Subject: Re: orioles and blackbirds (was wingbars) Date: May 1 16:19:12 1995 From: wrightdb at pigsty.dental.washington.edu - wrightdb at pigsty.dental.washington.edu
Harriet Whitehead wondered about males and females in sexually monomorphic species getting confused. Well, they must be using cues other than plumage to identify sex (they can simply continue to use whatever cues they were using before the new, sexually selected plumage character appeared).
Teresa Michelson correctly interpeted the assumptions of the Fisher-Lande model for evolution of sexually dimorphic characters via sexual selection. If the genes responsible for the new, sexually selected character are *not* on one of the sex chromosomes (i.e., they are on an autosome, thus "autosomal," as in my previous description), then the new, sexually selected character will appear in both sexes (by default, in a sense).
------------------------ In Lande's model (a major extension of Fisher's earlier work) the evolution of sexually dimorphic characters is a two-step process:
1) sexual selection *for* a character in males; if the character is autosomal (the usual case), it will be expressed in both sexes
2) if there is natural selection against expression of the character in females, this can act to reduce or prevent expression of character in females (sex-limitation).
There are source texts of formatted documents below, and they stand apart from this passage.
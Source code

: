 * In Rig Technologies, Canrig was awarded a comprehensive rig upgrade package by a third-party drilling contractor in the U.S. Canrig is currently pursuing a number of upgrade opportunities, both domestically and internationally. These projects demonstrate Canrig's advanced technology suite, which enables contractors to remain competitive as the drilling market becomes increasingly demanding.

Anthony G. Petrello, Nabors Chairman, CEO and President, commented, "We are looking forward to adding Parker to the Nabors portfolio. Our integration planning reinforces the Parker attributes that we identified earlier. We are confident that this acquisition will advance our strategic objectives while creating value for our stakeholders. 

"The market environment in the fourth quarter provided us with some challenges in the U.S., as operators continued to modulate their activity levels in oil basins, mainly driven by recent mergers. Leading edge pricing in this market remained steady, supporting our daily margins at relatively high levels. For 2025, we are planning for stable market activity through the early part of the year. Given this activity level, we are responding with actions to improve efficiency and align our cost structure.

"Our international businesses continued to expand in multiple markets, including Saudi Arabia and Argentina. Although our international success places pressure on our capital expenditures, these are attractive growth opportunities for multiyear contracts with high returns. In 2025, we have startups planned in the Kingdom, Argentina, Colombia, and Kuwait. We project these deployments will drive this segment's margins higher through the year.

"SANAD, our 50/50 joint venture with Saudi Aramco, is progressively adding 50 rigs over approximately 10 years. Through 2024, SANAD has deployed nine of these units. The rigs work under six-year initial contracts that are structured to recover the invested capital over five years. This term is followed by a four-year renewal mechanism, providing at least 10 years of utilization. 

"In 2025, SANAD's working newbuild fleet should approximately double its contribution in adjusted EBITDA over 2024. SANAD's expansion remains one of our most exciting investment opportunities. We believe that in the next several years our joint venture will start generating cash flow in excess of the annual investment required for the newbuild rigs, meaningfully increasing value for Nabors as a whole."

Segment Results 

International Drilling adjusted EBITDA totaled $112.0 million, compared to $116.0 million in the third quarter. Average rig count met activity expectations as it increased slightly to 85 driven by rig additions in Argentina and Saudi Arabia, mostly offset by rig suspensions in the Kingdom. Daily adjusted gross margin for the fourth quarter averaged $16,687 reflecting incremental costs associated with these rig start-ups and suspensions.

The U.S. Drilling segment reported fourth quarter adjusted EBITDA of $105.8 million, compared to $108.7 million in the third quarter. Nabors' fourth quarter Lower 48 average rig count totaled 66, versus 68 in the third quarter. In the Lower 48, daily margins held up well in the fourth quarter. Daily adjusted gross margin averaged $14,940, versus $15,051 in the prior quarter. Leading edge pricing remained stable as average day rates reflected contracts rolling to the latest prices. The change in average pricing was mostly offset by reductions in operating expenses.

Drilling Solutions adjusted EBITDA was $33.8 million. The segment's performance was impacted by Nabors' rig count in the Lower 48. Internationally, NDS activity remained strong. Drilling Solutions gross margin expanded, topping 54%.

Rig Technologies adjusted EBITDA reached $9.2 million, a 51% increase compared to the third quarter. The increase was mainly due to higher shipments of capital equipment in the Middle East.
This *second* step is where Burt Guttman's scenario of brightly colored females sitting on a nest comes into play. For a new character to appear and be sex-limited from the start would require simultaneously changing the character *and* sex-limiting its expression. This apparently happens only rarely (Lande's assessment is based on evidence from artificial selection experiments, including experiments where selection is only on one sex). But if natural selection against the trait in females is strong (e.g., nest predation, as in Burt's example), the accumulation of genes that modify expression of the character can reduce or prevent its expression in females (i.e., "sex-limitation," which is thus the result of the second step). For a new, sexually selected character to spread through a population, sexual selection for the character in males has to overcome any natural selection against the character in females -- there is a sort of tug-of-war going on between SS on males and NS on females. One of the major conclusions of Lande's analysis is that SS can proceed *even if* it results in maladapation of females (e.g., being conspicuous on the nest).
An implication of all this is that we should pay more attention to species that have monomorphic expression of traits such as plumage brightness if we want to better understand how SS works. To the extent that behavioral characters are genetically determined, this two-step model should apply to sexually "dimorphic" behaviors as well. And if mechanisms of sex-limitation are the result of selection *against* a character, it will be misleading to dissect these mechanisms in detail in an attempt to shed light on the *origin* of characters via SS.
Lande's analysis shows that sexual selection under the above conditions works on paper. There are only a few case histories that document how sexually dimorphic characters actually evolved in the real world, but these cases do fit the two-step model. In peccaries, when a new character (zygomatic process similar to a warthog's headgear) first appeared, it was large in both sexes, but later became sexually dimorphic (DW 1993; Paleobiology 19:52-70). The two-step pattern is also supported by phylogenetic analysis of bright color in orioles, as I already mentioned.